A new generation of managed services providers (call them Micro MSPs) seems to be dominating the GFI Max user conference here in New Orleans. Of the 200 or so MSPs here, I suspect the vast majority manage 25 or fewer customer servers, 250 or fewer desktops, and generate $500,000 or less in annual recurring revenues. But don't underestimate the power of Micro MSPs. Here's why.

Yes, some classic topics are popping up here -- MSP pricing strategies, patch management, transitioning from break-fix. But that doesn't mean the Micro MSPs don't have big plans. And to be clear -- there are some more mature MSPs here; quite a few are doing $3 million or more in annual recurring revenue, according to lunch conversations I had here.

Small, Nimble, Hungry

But that Micro MSP trend is something that intrigues me. These are scrappy companies -- one- and two-man shops that also employ a tech or two to keep customer systems humming along.

That's where GFI enters the picture. Through acquisitions and home grown software development, GFI now offers a portfolio of MSP-oriented solutions -- remote monitoring and management (RMM), managed backup, email filtering, security and more. The company also has a close integration and business relationship with Autotask, the cloud-based business management and PSA (professional services automation) company.

GFI Max General Manager Alistair Forbes says many aspiring MSPs start with his company because of a pay-as-you-go cost structure, but in the past six to eight months he's seen larger MSPs come into the GFI camp as well.

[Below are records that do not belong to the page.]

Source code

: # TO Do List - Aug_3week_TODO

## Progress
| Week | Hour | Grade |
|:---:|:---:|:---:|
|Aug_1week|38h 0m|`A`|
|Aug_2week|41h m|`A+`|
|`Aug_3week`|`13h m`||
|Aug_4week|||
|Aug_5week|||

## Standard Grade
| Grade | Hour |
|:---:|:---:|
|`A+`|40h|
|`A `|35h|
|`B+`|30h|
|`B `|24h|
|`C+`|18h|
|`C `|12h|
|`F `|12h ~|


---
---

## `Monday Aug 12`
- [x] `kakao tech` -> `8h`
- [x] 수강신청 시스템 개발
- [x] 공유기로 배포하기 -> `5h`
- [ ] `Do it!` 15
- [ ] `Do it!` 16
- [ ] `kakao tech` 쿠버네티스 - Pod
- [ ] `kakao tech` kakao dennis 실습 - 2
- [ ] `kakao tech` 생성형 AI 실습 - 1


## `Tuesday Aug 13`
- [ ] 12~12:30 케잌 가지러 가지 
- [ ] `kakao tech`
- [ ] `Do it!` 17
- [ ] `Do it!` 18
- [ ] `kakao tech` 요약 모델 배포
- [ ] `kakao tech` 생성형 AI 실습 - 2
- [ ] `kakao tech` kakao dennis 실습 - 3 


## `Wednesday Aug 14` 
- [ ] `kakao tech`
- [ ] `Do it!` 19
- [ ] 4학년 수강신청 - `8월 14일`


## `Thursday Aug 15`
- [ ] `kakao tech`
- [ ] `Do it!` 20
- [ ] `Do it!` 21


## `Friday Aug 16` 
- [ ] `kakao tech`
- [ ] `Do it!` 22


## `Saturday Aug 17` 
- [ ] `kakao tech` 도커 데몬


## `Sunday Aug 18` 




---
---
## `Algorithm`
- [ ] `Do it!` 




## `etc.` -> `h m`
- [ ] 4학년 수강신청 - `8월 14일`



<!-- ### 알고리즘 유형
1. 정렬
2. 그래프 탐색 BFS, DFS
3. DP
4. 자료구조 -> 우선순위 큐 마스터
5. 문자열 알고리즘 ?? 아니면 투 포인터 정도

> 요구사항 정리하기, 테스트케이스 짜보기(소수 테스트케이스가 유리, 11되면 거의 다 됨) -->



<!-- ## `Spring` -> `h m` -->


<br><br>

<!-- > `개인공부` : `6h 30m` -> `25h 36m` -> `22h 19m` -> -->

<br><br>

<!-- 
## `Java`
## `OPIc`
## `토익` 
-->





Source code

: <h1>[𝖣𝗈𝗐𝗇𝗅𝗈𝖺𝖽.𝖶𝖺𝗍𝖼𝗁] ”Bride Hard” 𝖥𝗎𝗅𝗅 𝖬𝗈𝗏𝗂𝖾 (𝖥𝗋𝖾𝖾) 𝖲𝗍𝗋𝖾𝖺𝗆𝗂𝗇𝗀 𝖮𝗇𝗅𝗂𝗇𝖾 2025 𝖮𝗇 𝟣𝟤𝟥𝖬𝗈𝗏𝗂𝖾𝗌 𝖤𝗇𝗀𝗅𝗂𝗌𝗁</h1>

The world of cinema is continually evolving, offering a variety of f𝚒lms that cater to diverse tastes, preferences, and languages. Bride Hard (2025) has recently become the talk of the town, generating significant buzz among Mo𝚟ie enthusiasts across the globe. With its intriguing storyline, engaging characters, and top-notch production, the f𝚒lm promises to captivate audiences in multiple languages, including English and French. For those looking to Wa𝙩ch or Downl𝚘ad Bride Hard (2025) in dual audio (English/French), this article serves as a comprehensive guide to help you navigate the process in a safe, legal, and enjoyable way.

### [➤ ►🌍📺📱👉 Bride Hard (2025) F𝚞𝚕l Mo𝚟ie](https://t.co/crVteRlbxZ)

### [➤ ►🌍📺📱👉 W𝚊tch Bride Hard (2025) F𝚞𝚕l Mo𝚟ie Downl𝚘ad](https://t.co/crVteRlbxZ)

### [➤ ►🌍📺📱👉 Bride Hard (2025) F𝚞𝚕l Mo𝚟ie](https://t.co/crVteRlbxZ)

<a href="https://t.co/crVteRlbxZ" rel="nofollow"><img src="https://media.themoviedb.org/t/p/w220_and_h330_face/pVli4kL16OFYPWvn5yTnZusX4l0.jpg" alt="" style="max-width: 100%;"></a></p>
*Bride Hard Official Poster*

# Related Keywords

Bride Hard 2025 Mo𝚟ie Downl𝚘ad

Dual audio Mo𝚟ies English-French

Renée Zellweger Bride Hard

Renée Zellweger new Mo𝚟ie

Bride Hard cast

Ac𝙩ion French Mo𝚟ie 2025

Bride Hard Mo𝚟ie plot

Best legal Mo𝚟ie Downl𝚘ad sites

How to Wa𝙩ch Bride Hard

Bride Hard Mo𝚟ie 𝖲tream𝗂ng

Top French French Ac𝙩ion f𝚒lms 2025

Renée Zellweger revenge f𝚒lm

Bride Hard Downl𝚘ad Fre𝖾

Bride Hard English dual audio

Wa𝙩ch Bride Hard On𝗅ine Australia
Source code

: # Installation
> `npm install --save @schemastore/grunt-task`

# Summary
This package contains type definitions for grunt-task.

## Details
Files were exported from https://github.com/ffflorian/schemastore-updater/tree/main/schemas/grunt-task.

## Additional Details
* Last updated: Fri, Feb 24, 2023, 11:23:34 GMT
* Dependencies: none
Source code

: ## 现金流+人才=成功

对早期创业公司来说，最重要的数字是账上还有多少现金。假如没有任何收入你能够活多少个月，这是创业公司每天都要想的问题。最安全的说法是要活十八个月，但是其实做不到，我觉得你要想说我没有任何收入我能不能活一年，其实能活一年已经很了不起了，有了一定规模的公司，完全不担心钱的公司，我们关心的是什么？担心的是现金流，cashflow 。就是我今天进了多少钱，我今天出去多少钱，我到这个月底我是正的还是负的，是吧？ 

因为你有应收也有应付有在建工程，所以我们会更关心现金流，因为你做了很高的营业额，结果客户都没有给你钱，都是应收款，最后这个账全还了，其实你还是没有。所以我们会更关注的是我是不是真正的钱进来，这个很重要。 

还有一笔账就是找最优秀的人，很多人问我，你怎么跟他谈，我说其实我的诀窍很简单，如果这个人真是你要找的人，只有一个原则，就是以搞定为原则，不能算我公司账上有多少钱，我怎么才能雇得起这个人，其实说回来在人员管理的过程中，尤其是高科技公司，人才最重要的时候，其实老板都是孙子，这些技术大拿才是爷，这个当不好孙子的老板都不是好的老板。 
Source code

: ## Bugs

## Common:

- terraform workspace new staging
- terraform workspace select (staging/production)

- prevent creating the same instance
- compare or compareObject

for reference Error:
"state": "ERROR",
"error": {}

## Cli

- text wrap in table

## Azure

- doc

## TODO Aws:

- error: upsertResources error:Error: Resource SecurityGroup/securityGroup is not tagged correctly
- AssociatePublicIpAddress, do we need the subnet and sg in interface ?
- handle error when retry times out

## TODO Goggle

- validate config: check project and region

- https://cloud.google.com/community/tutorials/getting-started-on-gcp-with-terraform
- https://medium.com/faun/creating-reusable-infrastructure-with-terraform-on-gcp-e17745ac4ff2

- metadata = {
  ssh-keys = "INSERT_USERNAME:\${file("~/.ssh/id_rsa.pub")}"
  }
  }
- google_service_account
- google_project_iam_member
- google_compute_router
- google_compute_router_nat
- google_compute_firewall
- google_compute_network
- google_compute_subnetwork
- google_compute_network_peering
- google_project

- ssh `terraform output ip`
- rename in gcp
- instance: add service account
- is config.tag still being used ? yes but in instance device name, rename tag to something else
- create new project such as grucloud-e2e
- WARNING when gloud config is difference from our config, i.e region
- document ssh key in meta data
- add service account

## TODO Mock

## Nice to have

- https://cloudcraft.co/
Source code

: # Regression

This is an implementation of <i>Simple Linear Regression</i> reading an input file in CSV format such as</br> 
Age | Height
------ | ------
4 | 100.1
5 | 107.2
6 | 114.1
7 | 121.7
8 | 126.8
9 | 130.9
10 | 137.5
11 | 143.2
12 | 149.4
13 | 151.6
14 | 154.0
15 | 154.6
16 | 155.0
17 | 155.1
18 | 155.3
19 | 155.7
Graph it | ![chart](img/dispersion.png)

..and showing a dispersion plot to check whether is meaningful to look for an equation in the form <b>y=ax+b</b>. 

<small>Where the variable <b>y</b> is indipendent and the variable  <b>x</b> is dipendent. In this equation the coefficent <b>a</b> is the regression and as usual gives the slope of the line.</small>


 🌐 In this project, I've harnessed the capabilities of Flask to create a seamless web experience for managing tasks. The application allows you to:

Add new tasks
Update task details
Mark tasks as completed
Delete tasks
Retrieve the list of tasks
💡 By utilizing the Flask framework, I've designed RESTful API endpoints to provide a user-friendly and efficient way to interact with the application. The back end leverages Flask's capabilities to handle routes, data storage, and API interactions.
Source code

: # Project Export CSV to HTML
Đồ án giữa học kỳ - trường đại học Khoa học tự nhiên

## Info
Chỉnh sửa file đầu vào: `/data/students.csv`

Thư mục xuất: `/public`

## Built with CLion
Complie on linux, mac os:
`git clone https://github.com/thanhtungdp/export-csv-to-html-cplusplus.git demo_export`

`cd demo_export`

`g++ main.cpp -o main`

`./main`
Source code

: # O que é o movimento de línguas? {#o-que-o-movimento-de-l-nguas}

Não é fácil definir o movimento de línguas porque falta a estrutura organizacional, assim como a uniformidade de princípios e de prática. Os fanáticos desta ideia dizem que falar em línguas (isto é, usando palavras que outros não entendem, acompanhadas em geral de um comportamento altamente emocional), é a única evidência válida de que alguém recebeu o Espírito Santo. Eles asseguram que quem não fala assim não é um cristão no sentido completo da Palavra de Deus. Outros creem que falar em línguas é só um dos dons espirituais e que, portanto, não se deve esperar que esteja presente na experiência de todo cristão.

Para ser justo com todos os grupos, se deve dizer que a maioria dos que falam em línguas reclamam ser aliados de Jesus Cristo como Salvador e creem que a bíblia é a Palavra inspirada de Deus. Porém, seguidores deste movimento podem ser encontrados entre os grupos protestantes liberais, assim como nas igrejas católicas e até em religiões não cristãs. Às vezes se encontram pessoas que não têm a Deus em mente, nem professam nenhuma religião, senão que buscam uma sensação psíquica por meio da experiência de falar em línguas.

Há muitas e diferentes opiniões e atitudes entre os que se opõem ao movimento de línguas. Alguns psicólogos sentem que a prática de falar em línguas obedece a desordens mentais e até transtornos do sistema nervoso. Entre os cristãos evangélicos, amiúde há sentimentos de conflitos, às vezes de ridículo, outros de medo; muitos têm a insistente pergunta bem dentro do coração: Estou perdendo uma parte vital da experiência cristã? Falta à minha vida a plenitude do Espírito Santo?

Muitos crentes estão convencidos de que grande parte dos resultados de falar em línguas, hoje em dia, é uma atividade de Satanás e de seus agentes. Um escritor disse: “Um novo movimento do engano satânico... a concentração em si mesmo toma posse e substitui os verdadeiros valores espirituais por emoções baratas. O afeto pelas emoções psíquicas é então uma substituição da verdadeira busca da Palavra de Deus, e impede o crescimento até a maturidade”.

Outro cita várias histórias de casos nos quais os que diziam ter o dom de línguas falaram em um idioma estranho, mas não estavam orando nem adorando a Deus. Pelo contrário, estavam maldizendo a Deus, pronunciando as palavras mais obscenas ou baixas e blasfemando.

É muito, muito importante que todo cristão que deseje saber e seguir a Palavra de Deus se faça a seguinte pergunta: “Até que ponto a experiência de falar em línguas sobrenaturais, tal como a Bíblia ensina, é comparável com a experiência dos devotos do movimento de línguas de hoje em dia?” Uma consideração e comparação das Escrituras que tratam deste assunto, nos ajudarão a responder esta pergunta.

Those larger MSPs will be meeting with GFI later today during private sessions here at the conference.

Next Moves

Meanwhile, the Micro MSPs are planning their next moves -- which include:
  • Mobile Device Management: GFI Software (GFI Max's parent) just acquired VizualMobile, a mobile device management (MDM) platform provider, a move attendees applaud.
  • Apple Management: Here's an ironic twist. Some attendees here are worried about big hardware suppliers (IBM, Dell, HP) taking business direct, yet those same attendees are planning moves into the Apple market -- supporting Macs, iPads and iPhones in 2013. Is there a more direct company than Apple?
  • Residential Management: A few MSPs say they are offering $19.95 to $49.95 monthly support and monitoring services to residential customers. And those residential wins often involve consumers who then "pull" the MSP into small business wins.
  • Security: Good old patch management is a big theme here. But I have a confession. I think patch management is either (A) a commodity or (B) a dead opportunity. In the age of Macs and iPads that seemingly "just work," I don't think businesses will pay for a line item called patch management. But I do understand why it's part of a more comprehensive, bundled managed service.

Cloud: Just A Little Bit

Generally speaking, the Micro MSPs seem upbeat about their current businesses and 2013 opportunities. And they offer a healthy reminder that not everyone is obsessed with cloud computing. A number of Micro MSPs here promote Office 365, but many others work in rural areas where customers either (A) lack reliable broadband or (B) don't trust off-site data storage.

I do think the cloud will eventually impact those Micro MSPs.  But near term, attendees here are more than happy to focus on cross-selling and up-selling customers -- using GFI's software suite.

And for its part, GFI is taking its message international. After this New Orleans conference, GFI over the next few weeks with host MSP gatherings in Australia, the UK and Germany.